Ce tournant dans l’histoire de la ligne T2 a été marqué par une cérémonie officielle « d’inauguration », en présence de la Présidente de la RATP Anne-Marie Idrac, le 26 février dernier. Il s’agissait en fait de célébrer la livraison et la mise en service complète des 13 rames Citadis commandées à Alstom, et dont la première (numérotée 401) était arrivée au dépôt des Moulineaux dès le 25 juillet 2002.

Les premières rames livrées (401 et 402, surtout) avaient intensément servi à la validation technique du matériel à l’automne - au point où la 401 a terminé l’année 2002 sans marquage latéral ! Le repérage frontal des motrices sur les deux suivantes (402 et 403) était quant à lui à base de chiffres blancs à liseré noir, très peu lisibles à distance. Pour d’autres rames, enfin (405-408), on avait utilisé une variante de la police Arial.
Ces détails strictement « cosmétiques » sont désormais corrigés : toutes les rames ont reçu un marquage unifié, sur le modèle des dernières livrées et à base de chiffres noirs dans la police standard RATP (« Parisine Bold »). Outre les autocollants du constructeur à proximité de chaque cabine, un nouveau marquage intérieur rappelle également le numéro de rame de chaque côté de la nacelle centrale.

On rangera également parmi les petites imperfections subsistantes l’apparente propension de l’afficheur numérique des girouettes à décider de lui même du terminus de la rame... En tombant évidemment à côté ; c’est ainsi que l’on voit parfois des rames pour « Parc de Saint-Cloud » ou « Les Moulineaux », dont le conducteur n’avait pourtant prévu ni retournement en ligne, ni rentrée au dépôt !
De manière moins anecdotique, l’expérience des premières semaines de service commercial a amené à reconsidérer la politique d’affectation des portes.
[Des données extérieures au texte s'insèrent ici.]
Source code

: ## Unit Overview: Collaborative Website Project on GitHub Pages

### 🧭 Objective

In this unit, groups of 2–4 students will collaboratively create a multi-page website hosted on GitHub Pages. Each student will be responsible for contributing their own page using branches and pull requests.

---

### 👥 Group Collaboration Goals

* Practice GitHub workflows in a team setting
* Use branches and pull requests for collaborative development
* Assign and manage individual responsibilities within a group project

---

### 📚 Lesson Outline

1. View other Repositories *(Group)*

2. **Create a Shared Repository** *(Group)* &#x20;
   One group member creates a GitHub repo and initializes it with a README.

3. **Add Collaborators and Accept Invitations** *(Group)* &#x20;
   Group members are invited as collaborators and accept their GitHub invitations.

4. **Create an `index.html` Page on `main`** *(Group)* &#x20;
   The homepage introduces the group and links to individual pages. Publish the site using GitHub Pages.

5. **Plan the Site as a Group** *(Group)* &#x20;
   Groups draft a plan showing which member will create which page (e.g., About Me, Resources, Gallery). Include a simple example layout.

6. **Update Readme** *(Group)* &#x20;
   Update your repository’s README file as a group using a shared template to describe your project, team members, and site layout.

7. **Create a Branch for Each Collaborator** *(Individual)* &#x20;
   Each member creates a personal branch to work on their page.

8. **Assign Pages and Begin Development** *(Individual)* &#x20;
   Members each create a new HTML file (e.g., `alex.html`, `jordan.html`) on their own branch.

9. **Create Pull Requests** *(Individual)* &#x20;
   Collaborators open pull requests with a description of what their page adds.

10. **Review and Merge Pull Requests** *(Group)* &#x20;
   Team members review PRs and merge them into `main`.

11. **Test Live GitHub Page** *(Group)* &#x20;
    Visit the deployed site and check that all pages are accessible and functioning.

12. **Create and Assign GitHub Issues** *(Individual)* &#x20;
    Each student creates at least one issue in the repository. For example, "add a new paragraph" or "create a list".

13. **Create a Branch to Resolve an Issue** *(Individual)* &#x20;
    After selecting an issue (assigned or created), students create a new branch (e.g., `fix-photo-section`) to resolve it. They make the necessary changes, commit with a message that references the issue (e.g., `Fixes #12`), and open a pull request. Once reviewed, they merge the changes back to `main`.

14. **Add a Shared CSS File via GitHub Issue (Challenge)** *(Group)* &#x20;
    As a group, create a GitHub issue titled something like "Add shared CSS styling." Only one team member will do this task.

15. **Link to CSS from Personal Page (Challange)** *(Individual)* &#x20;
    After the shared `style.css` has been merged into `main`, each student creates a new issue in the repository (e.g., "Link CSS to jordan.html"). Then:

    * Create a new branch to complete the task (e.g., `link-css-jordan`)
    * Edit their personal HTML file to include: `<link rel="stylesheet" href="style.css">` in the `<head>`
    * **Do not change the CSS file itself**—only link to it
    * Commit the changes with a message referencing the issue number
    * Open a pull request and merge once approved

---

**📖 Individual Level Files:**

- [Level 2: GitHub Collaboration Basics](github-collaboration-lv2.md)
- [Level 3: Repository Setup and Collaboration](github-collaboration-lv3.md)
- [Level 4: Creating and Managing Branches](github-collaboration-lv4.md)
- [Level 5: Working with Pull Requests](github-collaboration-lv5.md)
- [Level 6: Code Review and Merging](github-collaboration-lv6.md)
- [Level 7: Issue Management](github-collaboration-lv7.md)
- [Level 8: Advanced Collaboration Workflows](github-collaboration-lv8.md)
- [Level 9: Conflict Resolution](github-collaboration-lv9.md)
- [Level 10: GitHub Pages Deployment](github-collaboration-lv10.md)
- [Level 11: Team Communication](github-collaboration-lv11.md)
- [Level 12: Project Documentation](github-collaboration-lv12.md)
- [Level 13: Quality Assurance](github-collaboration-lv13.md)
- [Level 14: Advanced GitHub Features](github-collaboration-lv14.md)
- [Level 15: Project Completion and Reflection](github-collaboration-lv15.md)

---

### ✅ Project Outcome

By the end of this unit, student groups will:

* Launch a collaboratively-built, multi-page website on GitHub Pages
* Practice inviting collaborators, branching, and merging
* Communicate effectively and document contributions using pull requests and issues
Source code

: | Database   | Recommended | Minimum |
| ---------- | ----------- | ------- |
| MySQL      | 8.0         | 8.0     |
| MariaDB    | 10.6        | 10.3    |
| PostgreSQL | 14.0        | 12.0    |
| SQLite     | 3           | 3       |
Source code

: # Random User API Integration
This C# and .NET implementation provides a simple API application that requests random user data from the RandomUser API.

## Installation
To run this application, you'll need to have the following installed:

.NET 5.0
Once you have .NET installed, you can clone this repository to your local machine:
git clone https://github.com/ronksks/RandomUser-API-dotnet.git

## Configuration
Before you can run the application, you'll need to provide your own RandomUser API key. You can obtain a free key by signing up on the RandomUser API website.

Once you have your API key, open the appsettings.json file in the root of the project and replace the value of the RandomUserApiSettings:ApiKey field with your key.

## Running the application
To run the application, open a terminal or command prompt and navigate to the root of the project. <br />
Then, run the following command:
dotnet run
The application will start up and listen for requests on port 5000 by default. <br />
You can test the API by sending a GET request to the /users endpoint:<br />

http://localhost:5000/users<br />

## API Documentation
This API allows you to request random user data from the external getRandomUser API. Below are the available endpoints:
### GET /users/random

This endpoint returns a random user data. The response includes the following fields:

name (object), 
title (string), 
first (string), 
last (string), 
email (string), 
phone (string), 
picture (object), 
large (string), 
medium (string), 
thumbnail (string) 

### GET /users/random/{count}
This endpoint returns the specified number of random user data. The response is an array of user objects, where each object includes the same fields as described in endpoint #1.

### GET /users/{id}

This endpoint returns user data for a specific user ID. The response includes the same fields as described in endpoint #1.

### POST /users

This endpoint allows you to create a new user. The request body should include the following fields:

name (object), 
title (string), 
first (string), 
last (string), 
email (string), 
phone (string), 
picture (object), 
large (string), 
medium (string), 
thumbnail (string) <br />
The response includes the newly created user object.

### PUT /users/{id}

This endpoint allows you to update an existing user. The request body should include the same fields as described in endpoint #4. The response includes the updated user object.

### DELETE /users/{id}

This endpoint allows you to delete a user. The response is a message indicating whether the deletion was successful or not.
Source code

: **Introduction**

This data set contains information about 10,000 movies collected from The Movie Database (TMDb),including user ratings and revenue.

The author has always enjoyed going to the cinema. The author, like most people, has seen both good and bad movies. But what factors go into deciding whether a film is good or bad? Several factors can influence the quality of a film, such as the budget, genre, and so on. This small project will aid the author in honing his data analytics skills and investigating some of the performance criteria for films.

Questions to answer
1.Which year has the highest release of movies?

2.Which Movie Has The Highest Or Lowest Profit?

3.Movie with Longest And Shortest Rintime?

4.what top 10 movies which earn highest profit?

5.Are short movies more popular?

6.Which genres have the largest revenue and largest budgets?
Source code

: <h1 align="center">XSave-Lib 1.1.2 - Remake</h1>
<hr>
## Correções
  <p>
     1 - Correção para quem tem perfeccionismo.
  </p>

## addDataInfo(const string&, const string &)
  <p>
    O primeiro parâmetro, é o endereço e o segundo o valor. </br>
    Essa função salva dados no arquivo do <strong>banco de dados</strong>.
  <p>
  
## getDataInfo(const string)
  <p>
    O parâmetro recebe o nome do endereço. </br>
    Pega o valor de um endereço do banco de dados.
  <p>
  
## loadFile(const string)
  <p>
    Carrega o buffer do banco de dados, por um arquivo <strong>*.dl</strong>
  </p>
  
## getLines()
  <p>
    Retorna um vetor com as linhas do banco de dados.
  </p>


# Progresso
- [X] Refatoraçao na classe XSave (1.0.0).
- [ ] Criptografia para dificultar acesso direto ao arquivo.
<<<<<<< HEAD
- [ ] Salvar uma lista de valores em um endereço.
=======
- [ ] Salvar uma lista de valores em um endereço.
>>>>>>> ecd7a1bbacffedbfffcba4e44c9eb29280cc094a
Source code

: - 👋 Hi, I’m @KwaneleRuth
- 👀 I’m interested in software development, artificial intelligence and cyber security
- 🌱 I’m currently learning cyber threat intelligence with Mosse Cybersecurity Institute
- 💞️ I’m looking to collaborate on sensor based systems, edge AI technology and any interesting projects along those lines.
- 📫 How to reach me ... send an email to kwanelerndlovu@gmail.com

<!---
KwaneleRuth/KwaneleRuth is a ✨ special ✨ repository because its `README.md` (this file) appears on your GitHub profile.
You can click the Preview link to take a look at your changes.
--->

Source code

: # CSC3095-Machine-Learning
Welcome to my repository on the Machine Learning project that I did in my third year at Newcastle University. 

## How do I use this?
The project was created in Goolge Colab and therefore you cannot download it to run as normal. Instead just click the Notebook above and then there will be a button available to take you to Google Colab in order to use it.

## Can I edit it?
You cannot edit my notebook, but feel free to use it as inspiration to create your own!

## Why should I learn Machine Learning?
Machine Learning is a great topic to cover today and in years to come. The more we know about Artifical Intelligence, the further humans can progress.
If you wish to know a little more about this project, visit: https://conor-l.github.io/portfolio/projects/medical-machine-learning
Il était en effet prévu au départ que les portes d’extrémité, compte-tenu de leur plus faible largeur (un vantail au lieu de deux), soit exclusivement réservées à la descente. La montée devait donc s’effectuer par les portes centrales, un « courant » s’établissant ensuite dans le tram un peu à la manière des autobus.
Malgré un effort important de communication, cette organisation était manifestement mal comprise, et en tout cas très mal respectée. Habitués aux rames TFS qui ne présentaient pas cette subtilité, les voyageurs ont continué d’utiliser indifféremment toutes les portes dans toutes les situations (la montée aux extrémités étant évidemment d’autant plus tentante qu’elle permettait aux retardataires d’attraper le tram... in extremis).
Du coup, les autocollants « sens interdit » et « réservé à la descente » apposés sur les portes extrêmes ont été remplacés par un unique bandeau « priorité à la descente ». Autrement dit, les portes sont désormais banalisées sur les Citadis aussi, en espérant simplement que les voyageurs se massent un peu moins en troupeau que d’habitude devant les vantaux uniques...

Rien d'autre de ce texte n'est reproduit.